Task directions:
Your response must consist of one number: how many lines in this material contain the word "nginx".

================================

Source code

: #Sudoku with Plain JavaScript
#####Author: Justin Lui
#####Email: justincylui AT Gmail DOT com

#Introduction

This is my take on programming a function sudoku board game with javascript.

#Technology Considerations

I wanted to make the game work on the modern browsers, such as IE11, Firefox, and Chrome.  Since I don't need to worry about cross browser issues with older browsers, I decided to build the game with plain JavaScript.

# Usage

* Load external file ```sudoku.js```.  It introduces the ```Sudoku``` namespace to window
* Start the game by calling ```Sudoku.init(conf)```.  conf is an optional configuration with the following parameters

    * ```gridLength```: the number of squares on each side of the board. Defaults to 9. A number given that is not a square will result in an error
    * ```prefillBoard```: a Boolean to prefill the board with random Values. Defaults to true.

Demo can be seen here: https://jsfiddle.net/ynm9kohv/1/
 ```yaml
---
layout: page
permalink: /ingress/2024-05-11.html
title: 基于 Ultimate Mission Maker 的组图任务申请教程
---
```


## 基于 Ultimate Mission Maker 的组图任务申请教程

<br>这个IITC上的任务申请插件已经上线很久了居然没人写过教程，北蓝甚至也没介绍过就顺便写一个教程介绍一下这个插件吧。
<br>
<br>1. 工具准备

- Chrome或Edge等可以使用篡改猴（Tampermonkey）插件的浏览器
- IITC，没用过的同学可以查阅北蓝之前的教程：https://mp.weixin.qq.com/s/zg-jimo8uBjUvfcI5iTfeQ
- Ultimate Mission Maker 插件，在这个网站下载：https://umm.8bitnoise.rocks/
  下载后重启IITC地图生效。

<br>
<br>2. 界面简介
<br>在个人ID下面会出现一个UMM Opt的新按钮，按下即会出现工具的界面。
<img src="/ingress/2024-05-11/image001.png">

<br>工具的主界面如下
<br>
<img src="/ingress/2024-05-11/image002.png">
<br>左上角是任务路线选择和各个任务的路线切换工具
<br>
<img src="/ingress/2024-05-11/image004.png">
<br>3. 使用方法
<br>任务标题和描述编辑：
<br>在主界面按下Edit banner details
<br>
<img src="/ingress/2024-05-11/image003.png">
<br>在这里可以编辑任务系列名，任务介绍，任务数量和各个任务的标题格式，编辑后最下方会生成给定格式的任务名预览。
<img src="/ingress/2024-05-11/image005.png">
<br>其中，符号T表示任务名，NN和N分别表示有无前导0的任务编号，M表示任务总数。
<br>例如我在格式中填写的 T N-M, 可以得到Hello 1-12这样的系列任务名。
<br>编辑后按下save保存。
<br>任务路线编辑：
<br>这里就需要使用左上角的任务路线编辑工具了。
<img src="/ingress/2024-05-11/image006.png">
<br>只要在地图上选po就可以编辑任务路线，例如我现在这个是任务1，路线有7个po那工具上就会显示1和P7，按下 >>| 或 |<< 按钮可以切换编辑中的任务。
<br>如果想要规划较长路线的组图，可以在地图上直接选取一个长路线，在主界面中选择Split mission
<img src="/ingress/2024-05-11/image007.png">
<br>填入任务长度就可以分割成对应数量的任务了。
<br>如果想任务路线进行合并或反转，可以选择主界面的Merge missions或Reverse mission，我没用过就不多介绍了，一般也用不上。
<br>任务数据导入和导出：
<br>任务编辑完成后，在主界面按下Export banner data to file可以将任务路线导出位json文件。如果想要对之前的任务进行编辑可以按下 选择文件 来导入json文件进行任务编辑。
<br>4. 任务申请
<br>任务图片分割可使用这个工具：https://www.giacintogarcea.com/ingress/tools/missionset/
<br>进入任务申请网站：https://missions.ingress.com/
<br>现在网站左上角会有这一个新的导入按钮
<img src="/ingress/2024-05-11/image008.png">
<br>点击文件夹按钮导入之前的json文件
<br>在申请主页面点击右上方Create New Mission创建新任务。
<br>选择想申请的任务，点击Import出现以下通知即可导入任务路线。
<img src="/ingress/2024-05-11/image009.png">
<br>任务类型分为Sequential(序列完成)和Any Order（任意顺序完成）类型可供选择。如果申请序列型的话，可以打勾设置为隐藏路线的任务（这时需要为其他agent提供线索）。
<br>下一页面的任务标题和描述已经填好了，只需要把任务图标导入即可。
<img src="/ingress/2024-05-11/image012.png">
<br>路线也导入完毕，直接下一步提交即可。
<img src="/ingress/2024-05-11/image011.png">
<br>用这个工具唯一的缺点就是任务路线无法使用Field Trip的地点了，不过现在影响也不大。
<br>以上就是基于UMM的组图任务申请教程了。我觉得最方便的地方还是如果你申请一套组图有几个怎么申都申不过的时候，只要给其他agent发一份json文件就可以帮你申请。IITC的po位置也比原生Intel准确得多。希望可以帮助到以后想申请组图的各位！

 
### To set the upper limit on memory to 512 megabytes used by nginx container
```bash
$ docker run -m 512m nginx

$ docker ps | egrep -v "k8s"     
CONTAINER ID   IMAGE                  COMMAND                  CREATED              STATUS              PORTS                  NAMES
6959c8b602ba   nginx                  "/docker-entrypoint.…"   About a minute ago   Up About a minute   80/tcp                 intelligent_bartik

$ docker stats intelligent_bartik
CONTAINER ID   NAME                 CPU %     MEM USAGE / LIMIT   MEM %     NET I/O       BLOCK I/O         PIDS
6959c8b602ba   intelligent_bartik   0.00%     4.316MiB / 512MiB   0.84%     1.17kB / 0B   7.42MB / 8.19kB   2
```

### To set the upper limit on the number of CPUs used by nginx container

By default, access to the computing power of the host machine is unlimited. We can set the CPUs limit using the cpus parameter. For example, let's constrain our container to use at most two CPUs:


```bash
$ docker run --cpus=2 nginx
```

================================

Written response:
5